Can anyone believe it is not? Public insurance rations much more than the system we have now.

American medical treatment costs the most because we deliver the best care in the world and we develop most of the new technologies.

When we go socialist who are we going to free load off of, as the world currently does of us?
Figure that out before leap into any new system.

"American medical treatment costs the most because we deliver the best care in the world and we develop most of the new technologies."

Sorry. I am one of those docs supposedly delivering the best care in the world. We are one of the best, and maybe best in some areas, but your broad assertion is not sustainable if you look at existing data.

Steve

If you worry about the long-term insolvency of Medicare -- which is perfectly legitimate -- you should equally worry about skyrocketing private insurance costs. That's an even faster way to go bankrupt. The growth of overall medical costs is a serious problem, but there's not a shred of evidence that private insurance mitigates the problem. Just the opposite.
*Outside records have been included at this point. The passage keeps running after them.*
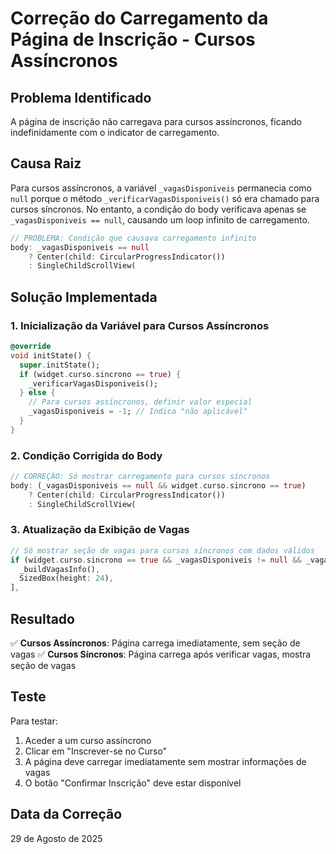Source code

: # Correção do Carregamento da Página de Inscrição - Cursos Assíncronos

## Problema Identificado

A página de inscrição não carregava para cursos assíncronos, ficando indefinidamente com o indicator de carregamento.

## Causa Raiz

Para cursos assíncronos, a variável `_vagasDisponiveis` permanecia como `null` porque o método `_verificarVagasDisponiveis()` só era chamado para cursos síncronos. No entanto, a condição do body verificava apenas se `_vagasDisponiveis == null`, causando um loop infinito de carregamento.

```dart
// PROBLEMA: Condição que causava carregamento infinito
body: _vagasDisponiveis == null
    ? Center(child: CircularProgressIndicator())
    : SingleChildScrollView(
```

## Solução Implementada

### 1. Inicialização da Variável para Cursos Assíncronos
```dart
@override
void initState() {
  super.initState();
  if (widget.curso.sincrono == true) {
    _verificarVagasDisponiveis();
  } else {
    // Para cursos assíncronos, definir valor especial
    _vagasDisponiveis = -1; // Indica "não aplicável"
  }
}
```

### 2. Condição Corrigida do Body
```dart
// CORREÇÃO: Só mostrar carregamento para cursos síncronos
body: (_vagasDisponiveis == null && widget.curso.sincrono == true)
    ? Center(child: CircularProgressIndicator())
    : SingleChildScrollView(
```

### 3. Atualização da Exibição de Vagas
```dart
// Só mostrar seção de vagas para cursos síncronos com dados válidos
if (widget.curso.sincrono == true && _vagasDisponiveis != null && _vagasDisponiveis! >= 0) ...[
  _buildVagasInfo(),
  SizedBox(height: 24),
],
```

## Resultado

✅ **Cursos Assíncronos**: Página carrega imediatamente, sem seção de vagas
✅ **Cursos Síncronos**: Página carrega após verificar vagas, mostra seção de vagas

## Teste

Para testar:
1. Aceder a um curso assíncrono
2. Clicar em "Inscrever-se no Curso"
3. A página deve carregar imediatamente sem mostrar informações de vagas
4. O botão "Confirmar Inscrição" deve estar disponível

## Data da Correção
29 de Agosto de 2025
I recently saw a presentation that identified the five largest problems in healthcare financing, mentioned in passing that national healthcare would solve all of them but that we couldn't do that because we were America, and then outlined a typically Rube Goldberg-esque solution using the private sector. I like Rube Goldberg. He is awesome. So what if all the other industrialized nation have something that does it for half as much with arguably better results? Their systems are not cool! And besides, economic theory states that their bloated government administrative costs are huge, so it should really only cost them 1/3 what our awesome system does. But so what, we are Americans!

el chief:

Don't let the door hit you on the way out.

McArdle: "No, not the automatic denials so many insurers are fond of, and I'm not defending."

The automatic denials from insurance companies are a form of price discrimination. The left should be pleased.

I have anecdotes, not data. And I'm not saying the current US system is a dream, either--my father is a US physician who got fed up with Medicare and moved to Zambia, where he's happily practicing in a missionary hospital.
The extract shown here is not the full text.